Thursday, October 27, 2011

Mansfield Park and True Friendship

I am sure there are not very many people who have read Jane Austen's "Mansfield Park," but as I finish it up for a literature class, I am struck by a very keen fact: the value and verity of friendship.
In the novel we have young Fanny taken into the home of her aunt and uncle to be raised in better circumstances than her own family's could afford. The only person truly considerate, kind, and a friend to her is her cousin Edmund.
Fanny falls in love with Edmund while he is fixed upon a Miss Crawford. Time goes by and Edmund is seeking to propose to Miss Crawford until a rash of incidents throws the family into distress and Miss Crawford exposes the lack of principle and morality that Fanny has seen almost from the beginning.
As Edmund suffers from the impropriety of his two sisters and the sickness of his elder brother, he cannot forget the pain so harshly felt under the reality of Miss Crawford's true character.
Ever has Edmund confided in Fanny, in spite of the pain it causes her, unknown to him, and it is the same at the end of his pursuit of Miss Crawford.
He relates the event and conversation that passed to reveal what he has been blinded to with a great deal of pain.
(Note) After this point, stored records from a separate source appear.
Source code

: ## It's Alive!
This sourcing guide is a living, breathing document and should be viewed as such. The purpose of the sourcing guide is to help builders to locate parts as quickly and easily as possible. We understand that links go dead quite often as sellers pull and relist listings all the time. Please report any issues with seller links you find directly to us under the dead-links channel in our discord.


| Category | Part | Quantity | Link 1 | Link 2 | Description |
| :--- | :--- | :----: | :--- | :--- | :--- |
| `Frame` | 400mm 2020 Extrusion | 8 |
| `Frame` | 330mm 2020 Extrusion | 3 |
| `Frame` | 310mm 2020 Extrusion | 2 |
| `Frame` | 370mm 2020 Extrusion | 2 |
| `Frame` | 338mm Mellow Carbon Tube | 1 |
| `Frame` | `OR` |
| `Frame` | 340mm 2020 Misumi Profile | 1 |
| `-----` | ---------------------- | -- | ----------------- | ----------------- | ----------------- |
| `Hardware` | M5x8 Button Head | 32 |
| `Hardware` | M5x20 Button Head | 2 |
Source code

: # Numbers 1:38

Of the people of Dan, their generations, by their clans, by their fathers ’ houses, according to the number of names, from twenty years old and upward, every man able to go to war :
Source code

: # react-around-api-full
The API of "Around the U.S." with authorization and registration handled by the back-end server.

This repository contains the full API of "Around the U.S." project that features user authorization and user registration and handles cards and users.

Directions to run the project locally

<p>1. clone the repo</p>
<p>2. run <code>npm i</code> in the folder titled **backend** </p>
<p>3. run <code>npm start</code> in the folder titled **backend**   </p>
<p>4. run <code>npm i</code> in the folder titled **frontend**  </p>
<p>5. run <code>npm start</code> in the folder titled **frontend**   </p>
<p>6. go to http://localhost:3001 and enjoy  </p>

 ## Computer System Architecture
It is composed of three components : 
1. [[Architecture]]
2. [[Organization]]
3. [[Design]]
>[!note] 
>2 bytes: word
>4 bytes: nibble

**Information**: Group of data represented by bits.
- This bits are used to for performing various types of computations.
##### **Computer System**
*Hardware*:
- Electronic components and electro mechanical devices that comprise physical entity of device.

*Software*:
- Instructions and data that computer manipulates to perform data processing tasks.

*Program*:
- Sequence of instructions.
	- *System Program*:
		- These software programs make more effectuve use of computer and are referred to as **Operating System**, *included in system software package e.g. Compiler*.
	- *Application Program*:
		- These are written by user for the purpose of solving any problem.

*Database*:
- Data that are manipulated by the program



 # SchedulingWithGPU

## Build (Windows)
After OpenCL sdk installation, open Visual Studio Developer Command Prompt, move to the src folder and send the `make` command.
Fanny, as ever, is sympathetic and tender as she listens to him and then cements what Edmund now realizes with her own knowledge of Miss Crawford's want of principles.
At the end of the second-to-last chapter where this revelation is revealed to Fanny, the despair and loss Edmund now feels at this blow to his love and desire for Miss Crawford, something becomes quite clear to both reader and Edmund: "Fanny's friendship was all that he had to cling to."
This seems to utterly typical of love stories where one person is in love while the other is completely ignorant of it and often in pursuit of another; all the while they confide in this person who secretly loves them and is coincidentally their best friend, never realizing the pain they cause to the one who is actually closest to them.
Yet, when their infatuation or fascination with the other person (so often not a good person, but somewhat different and intriguing it seems), they are back to where they were: with the person they care about the most and who cares about them the most.
This dedication speaks to me of selflessness, loyalty, and love tested through fires stoked by the object of their fealty.
It is the ones who stick with us through it all that have true merit. Those who never leave us and who can always be depended on, even though we may sometimes fail to see it or fail to realize it.
When all else fails, it is so very encouraging, poetic, and renewing to have someone to fall back upon. To be there to hold us together as we fall apart, to pick up the pieces shattered on the ground, and ever so gently, nurture and mend us back into one piece.